The entire fine-tuning process for this model can be replicated by following the steps outlined in the Replication.txt file within this repository. This document explains how to modify the sentence-transformers library, configure the pre-trained mosaic-bert-base-seqlen-2048 model, load all of the training data, and execute the training script.

Limitations

Due to technical constraints (e.g. limited GPU memory capacity), this model was trained with a smaller batch size of 16, making it so that each step during training was less well-informed than it would have been on a higher performance system. This smaller than ideal hyperparameter value will generally cause the model to be more likely to get stuck in a local minimum and for the parameter configuration to take a longer time to converge to the optimum. In order to counteract this potential risk, we trained the model for a larger number of steps than many of its contemporaries to ensure a greater chance of achieving strong performance, but this is an area which could be improved if further fine-tuning was performed.

It is also worth noting that, while this model is able to handle longer input sequences of up to 4096 word pieces, the training dataset used consists of sentence and paragraph pairs and triplets which do not necessarily reach that maximum sequence length. Since the data was not tailored specifically for this larger input size, further fine-tuning may be required to ensure highly accurate embeddings for longer texts of that magnitude.

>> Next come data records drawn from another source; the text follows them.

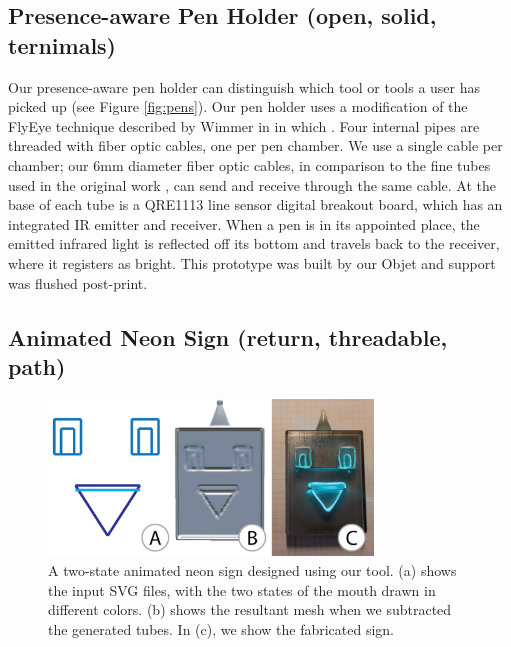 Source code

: \subsection{Presence-aware Pen Holder (open, solid, ternimals)}
 
Our presence-aware pen holder can distinguish which tool or tools a user has picked up (see Figure \ref{fig:pens}).  Our pen holder uses a modification of the FlyEye technique described by Wimmer in \cite{Wimmer-flyeye} in which . Four internal pipes are threaded with fiber optic cables, one per pen chamber.  We use a single cable per chamber; our 6mm diameter fiber optic cables, in comparison to the fine tubes used in the original work , can send and receive through the same cable.   At the base of each tube is a QRE1113 line sensor digital breakout board, which has an integrated IR emitter and receiver.   When a pen is in its appointed place, the emitted infrared light is reflected off its bottom and travels back to the receiver, where it registers as bright.  This prototype was built by our Objet and support was flushed post-print. 

\subsection{Animated Neon Sign (return, threadable, path)}

\begin{figure}[h!]
\centering
    \includegraphics[width=3.4in]{figures/sign.png}
\caption{A two-state animated neon sign designed using our tool.  (a) shows the input SVG files, with the two states of the mouth drawn in different colors.   (b) shows the resultant mesh when we subtracted the generated tubes.  In (c), we show the fabricated sign.}
\label{fig:neon}
\end{figure}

Finally, as stated on https://huggingface.co/datasets/sentence-transformers/reddit-title-body, an additional reminder and warning regarding the Reddit posts data is that one should "Be aware that this dataset is not filtered for biases, hate-speech, spam, racial slurs etc. It depicts the content as it is posted on Reddit." Thus, while we believe this has not induced any pathological behaviors in the model's performance due to its relatively low prevalence of records in the whole dataset of nearly 1.5B sentence pairs and the fact that this model was trained to produce semantic embeddings rather than generative text outputs, it is always important to be aware of vulnerabilities to bias.